METHODS. Corneas of BALB/c mice were scarified and topically inoculated with 10⁵ or 10⁶ colony-forming units (CFU) of a wild-type human isolate of C. albicans (SC5314), a mutant strain with a transposon-induced homozygous disruption of the rbt1 gene (Tn7-rbt1), its control (DAY286), homozygous rbt knockout mutants deficient in rbt1 (BCa7-4) or rbt4 (BCa11-3), or their parental control (CAF2-1). Eyes were scored daily for clinical severity of fungal keratitis and were examined histopathologically.

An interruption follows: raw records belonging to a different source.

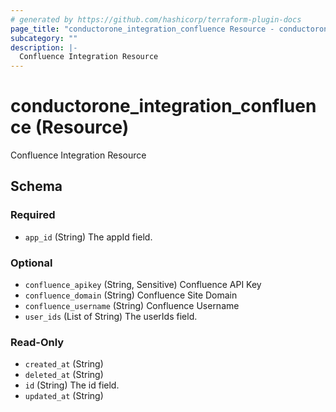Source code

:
 ```yaml
---
# generated by https://github.com/hashicorp/terraform-plugin-docs
page_title: "conductorone_integration_confluence Resource - conductorone"
subcategory: ""
description: |-
  Confluence Integration Resource
---
```


# conductorone_integration_confluence (Resource)

Confluence Integration Resource



<!-- schema generated by tfplugindocs -->
## Schema

### Required

- `app_id` (String) The appId field.

### Optional

- `confluence_apikey` (String, Sensitive) Confluence API Key
- `confluence_domain` (String) Confluence Site Domain
- `confluence_username` (String) Confluence Username
- `user_ids` (List of String) The userIds field.

### Read-Only

- `created_at` (String)
- `deleted_at` (String)
- `id` (String) The id field.
- `updated_at` (String)
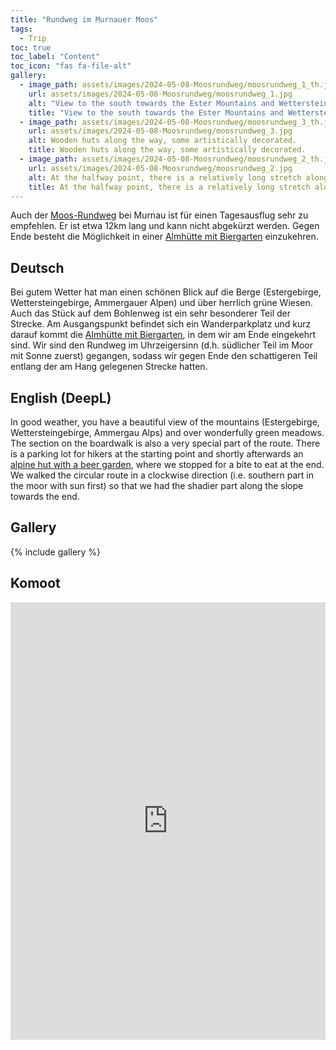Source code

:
 ```yaml
---
title: "Rundweg im Murnauer Moos"
tags:
  - Trip
toc: true
toc_label: "Content"
toc_icon: "fas fa-file-alt"
gallery:
  - image_path: assets/images/2024-05-08-Moosrundweg/moosrundweg_1_th.jpg
    url: assets/images/2024-05-08-Moosrundweg/moosrundweg_1.jpg
    alt: "View to the south towards the Ester Mountains and Wetterstein Mountains."
    title: "View to the south towards the Ester Mountains and Wetterstein Mountains."
  - image_path: assets/images/2024-05-08-Moosrundweg/moosrundweg_3_th.jpg
    url: assets/images/2024-05-08-Moosrundweg/moosrundweg_3.jpg
    alt: Wooden huts along the way, some artistically decorated.
    title: Wooden huts along the way, some artistically decorated.
  - image_path: assets/images/2024-05-08-Moosrundweg/moosrundweg_2_th.jpg
    url: assets/images/2024-05-08-Moosrundweg/moosrundweg_2.jpg
    alt: At the halfway point, there is a relatively long stretch along a boardwalk.
    title: At the halfway point, there is a relatively long stretch along a boardwalk.
---
```


Auch der [Moos-Rundweg](https://www.dasblaueland.de/tour/wanderung-moos-rundweg) bei Murnau ist für einen Tagesausflug sehr zu empfehlen. Er ist etwa 12km lang und kann nicht abgekürzt werden. Gegen Ende besteht die Möglichkeit in einer [Almhütte mit Biergarten](https://maps.app.goo.gl/se6be5JWvmPqmFqy5) einzukehren.

## Deutsch
Bei gutem Wetter hat man einen schönen Blick auf die Berge (Estergebirge, Wettersteingebirge, Ammergauer Alpen) und über herrlich grüne Wiesen. Auch das Stück auf dem Bohlenweg  ist ein sehr besonderer Teil der Strecke. Am Ausgangspunkt befindet sich ein Wanderparkplatz und kurz darauf kommt die [Almhütte mit Biergarten](https://maps.app.goo.gl/se6be5JWvmPqmFqy5), in dem wir am Ende eingekehrt sind. Wir sind den Rundweg im Uhrzeigersinn (d.h. südlicher Teil im Moor mit Sonne zuerst) gegangen, sodass wir gegen Ende den schattigeren Teil entlang der am Hang gelegenen Strecke hatten.

## English (DeepL)
In good weather, you have a beautiful view of the mountains (Estergebirge, Wettersteingebirge, Ammergau Alps) and over wonderfully green meadows. The section on the boardwalk is also a very special part of the route. There is a parking lot for hikers at the starting point and shortly afterwards an [alpine hut with a beer garden](https://maps.app.goo.gl/se6be5JWvmPqmFqy5), where we stopped for a bite to eat at the end. We walked the circular route in a clockwise direction (i.e. southern part in the moor with sun first) so that we had the shadier part along the slope towards the end.

## Gallery
{% include gallery %}

## Komoot
<iframe src="https://www.komoot.com/de-de/tour/1553097434/embed?share_token=aSkrZ5eucKVuVg6aer9X45lM26LKlAns18MeR44sMiEBp4bfn5&profile=1" width="100%" height="700" frameborder="0" scrolling="no"></iframe>
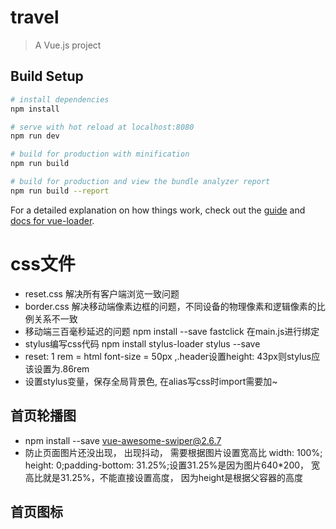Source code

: # travel

> A Vue.js project

## Build Setup

``` bash
# install dependencies
npm install

# serve with hot reload at localhost:8080
npm run dev

# build for production with minification
npm run build

# build for production and view the bundle analyzer report
npm run build --report
```

For a detailed explanation on how things work, check out the [guide](http://vuejs-templates.github.io/webpack/) and [docs for vue-loader](http://vuejs.github.io/vue-loader).

# css文件
- reset.css 解决所有客户端浏览一致问题
- border.css 解决移动端像素边框的问题，不同设备的物理像素和逻辑像素的比例关系不一致
- 移动端三百毫秒延迟的问题 npm install --save fastclick 在main.js进行绑定
- stylus编写css代码 npm install stylus-loader  stylus --save
- reset: 1 rem = html font-size = 50px ,.header设置height: 43px则stylus应该设置为.86rem
- 设置stylus变量，保存全局背景色, 在alias写css时import需要加~
## 首页轮播图
 - npm install --save vue-awesome-swiper@2.6.7
 - 防止页面图片还没出现， 出现抖动， 需要根据图片设置宽高比 width: 100%; height: 0;padding-bottom: 31.25%;设置31.25%是因为图片640*200， 宽高比就是31.25%，不能直接设置高度， 因为height是根据父容器的高度
## 首页图标
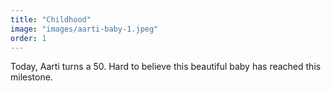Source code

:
 ```yaml
---
title: "Childhood"
image: "images/aarti-baby-1.jpeg"
order: 1
---
```


Today, Aarti turns a 50. Hard to believe this beautiful baby has reached
this milestone.



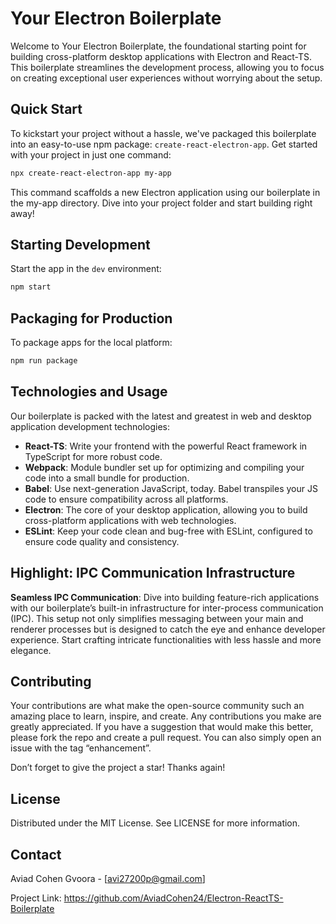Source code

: # Your Electron Boilerplate

Welcome to Your Electron Boilerplate, the foundational starting point for building cross-platform desktop applications with Electron and React-TS. This boilerplate streamlines the development process, allowing you to focus on creating exceptional user experiences without worrying about the setup.

## Quick Start

To kickstart your project without a hassle, we've packaged this boilerplate into an easy-to-use npm package: `create-react-electron-app`. Get started with your project in just one command:

```bash
npx create-react-electron-app my-app
```
This command scaffolds a new Electron application using our boilerplate in the my-app directory. Dive into your project folder and start building right away!

## Starting Development

Start the app in the `dev` environment:

```bash
npm start
```

## Packaging for Production

To package apps for the local platform:

```bash
npm run package
```

## Technologies and Usage

Our boilerplate is packed with the latest and greatest in web and desktop application development technologies:

- **React-TS**: Write your frontend with the powerful React framework in TypeScript for more robust code.
- **Webpack**: Module bundler set up for optimizing and compiling your code into a small bundle for production.
- **Babel**: Use next-generation JavaScript, today. Babel transpiles your JS code to ensure compatibility across all platforms.
- **Electron**: The core of your desktop application, allowing you to build cross-platform applications with web technologies.
- **ESLint**: Keep your code clean and bug-free with ESLint, configured to ensure code quality and consistency.

## Highlight: IPC Communication Infrastructure

**Seamless IPC Communication**: Dive into building feature-rich applications with our boilerplate’s built-in infrastructure for inter-process communication (IPC). This setup not only simplifies messaging between your main and renderer processes but is designed to catch the eye and enhance developer experience. Start crafting intricate functionalities with less hassle and more elegance.

## Contributing

Your contributions are what make the open-source community such an amazing place to learn, inspire, and create. Any contributions you make are greatly appreciated. If you have a suggestion that would make this better, please fork the repo and create a pull request. You can also simply open an issue with the tag “enhancement”.

Don’t forget to give the project a star! Thanks again!

## License

Distributed under the MIT License. See LICENSE for more information.

## Contact

Aviad Cohen Gvoora - [avi27200p@gmail.com]

Project Link: https://github.com/AviadCohen24/Electron-ReactTS-Boilerplate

RESULTS. With a 10⁵ CFU inoculum, the CAF2-1 control and its mutant derivatives (BCa7-4 and BCa11-3) produced significantly lower keratitis scores than did the moderately severe keratitis induced by control strains SC5314 and DAY286 and the Tn7-rbt1 mutant (P < 0.05). At a 10⁶ CFU inoculum, all strains induced severe disease except for the rbt4-deficient mutant. Fungal keratitis caused by Tn7-rbt1 was as severe as that of control strains (P > 0.2), and the BCa7-4 mutant initially caused severe disease that gradually waned (P < 0.02). However, the BCa11-3 mutant produced moderate disease that was significantly less severe than that induced by control strains (P < 0.04) and resolved within 1 week.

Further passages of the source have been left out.